The more experience we have, the more we know that life is not black and white. We’re starting to embrace different shades of grey. We see that being SOLID police is not always the best idea. Sometimes you have to be pragmatic double-cautious to limit the number of side effects in case of failure. That sometimes means going rogue on the _“best practices”. When we see the idea to go by the books, we often start to say, “that’s cool and smart, BUT…”.
The whole movement related to CI, CD, and TDD aims to minimise the risk of failure. I support these approaches, but looking from the side, I see that often (especially tests) are used quite dogmatically. Some people even think that they could entirely prevent bugs.
Let’s take the Code Coverage example. Does having 100% test code coverage mean that all scenarios are covered? Nope, it means that we mechanically covered all ifs, thrown exceptions, etc. This metric verifies whether the tests check what our code is doing. They don’t necessarily ensure if it’s doing what it should. If the author didn’t consider some scenario, they wouldn’t catch that. Not every case ends up as tragically as Uber’s self-steering car killing pedestrians. I’m sure that Uber had tests, but if developers did not come up with the fact that someone could be jaywalking…
Often our situations are more trivial.
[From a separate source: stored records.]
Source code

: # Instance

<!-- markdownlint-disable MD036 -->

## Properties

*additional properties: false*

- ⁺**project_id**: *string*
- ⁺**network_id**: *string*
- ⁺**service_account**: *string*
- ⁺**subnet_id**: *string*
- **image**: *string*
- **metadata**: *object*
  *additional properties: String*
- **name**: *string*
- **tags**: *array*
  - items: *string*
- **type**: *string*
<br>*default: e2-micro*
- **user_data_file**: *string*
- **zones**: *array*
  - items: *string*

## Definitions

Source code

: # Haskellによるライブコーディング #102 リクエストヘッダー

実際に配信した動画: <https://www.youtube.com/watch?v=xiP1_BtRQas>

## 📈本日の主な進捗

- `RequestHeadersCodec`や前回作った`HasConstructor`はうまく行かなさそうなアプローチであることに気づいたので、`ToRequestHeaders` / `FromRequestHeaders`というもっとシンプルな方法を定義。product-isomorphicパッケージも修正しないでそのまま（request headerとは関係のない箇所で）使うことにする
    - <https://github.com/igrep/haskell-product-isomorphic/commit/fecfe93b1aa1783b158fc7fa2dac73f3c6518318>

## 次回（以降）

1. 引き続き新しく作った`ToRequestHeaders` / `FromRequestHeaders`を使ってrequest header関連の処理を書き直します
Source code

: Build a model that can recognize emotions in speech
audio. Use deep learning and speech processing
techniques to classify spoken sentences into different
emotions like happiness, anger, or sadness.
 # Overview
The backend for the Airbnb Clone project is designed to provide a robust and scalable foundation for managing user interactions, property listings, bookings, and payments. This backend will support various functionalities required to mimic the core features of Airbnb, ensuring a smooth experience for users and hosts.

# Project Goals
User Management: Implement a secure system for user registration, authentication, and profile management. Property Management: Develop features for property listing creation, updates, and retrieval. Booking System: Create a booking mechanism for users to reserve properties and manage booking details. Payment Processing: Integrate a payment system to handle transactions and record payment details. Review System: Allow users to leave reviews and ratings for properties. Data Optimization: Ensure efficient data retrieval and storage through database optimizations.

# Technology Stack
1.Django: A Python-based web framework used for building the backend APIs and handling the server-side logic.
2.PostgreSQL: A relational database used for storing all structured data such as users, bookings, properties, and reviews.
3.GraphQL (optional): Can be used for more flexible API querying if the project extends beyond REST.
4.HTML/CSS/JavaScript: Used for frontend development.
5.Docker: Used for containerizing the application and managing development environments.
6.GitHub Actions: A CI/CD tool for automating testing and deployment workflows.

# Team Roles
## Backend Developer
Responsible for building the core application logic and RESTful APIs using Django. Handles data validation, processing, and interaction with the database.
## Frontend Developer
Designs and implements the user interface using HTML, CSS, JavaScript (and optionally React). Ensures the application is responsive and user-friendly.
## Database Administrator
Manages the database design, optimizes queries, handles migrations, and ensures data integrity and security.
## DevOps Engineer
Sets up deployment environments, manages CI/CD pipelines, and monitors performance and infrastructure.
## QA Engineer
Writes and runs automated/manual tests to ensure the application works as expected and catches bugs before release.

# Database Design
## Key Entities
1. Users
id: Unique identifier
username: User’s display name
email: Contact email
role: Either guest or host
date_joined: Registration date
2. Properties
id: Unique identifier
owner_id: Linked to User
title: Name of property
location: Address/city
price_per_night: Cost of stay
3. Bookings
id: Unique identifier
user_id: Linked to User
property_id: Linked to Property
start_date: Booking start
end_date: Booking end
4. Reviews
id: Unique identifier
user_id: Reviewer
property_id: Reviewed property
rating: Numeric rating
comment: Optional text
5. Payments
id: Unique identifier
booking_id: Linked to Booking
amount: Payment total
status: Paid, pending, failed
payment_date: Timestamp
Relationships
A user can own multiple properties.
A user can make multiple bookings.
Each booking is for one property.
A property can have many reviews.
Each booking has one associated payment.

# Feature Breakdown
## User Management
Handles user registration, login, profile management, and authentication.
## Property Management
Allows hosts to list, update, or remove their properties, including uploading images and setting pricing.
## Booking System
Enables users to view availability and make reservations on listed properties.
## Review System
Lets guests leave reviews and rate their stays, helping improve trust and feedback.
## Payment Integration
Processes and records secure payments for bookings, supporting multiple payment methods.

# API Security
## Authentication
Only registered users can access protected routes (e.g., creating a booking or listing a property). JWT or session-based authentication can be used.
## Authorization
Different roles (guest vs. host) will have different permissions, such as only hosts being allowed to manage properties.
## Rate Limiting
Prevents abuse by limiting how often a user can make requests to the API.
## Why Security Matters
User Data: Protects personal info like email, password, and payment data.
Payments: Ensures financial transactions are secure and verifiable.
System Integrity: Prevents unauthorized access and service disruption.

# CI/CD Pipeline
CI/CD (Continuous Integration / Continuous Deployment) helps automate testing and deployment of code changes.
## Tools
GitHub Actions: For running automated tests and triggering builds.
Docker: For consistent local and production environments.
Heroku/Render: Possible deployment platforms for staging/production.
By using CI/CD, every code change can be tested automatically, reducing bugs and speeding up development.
We don’t know how the interface implementation or external library method works, and we write code and tests for our idea of it, not its actual behaviour. Or the classic example. Some people want to cut the time the tests run using in-memory mocks instead of running them against the real database. It may turn out that the unit tests were all green, but the feature does not work in running it through UI.
At Marten, we encourage running all Marten tests against the database. Running Docker isn’t a massive effort these days. The Postgres image is so lightweight that these tests should be quick enough. Preference to run unit tests over integration tests became obsolete. These assumptions were made when setting up the local test environment was a hassle. Plus, many services, like databases, added significant overhead—Times change. We are in the 21st century. Let’s start revising old views.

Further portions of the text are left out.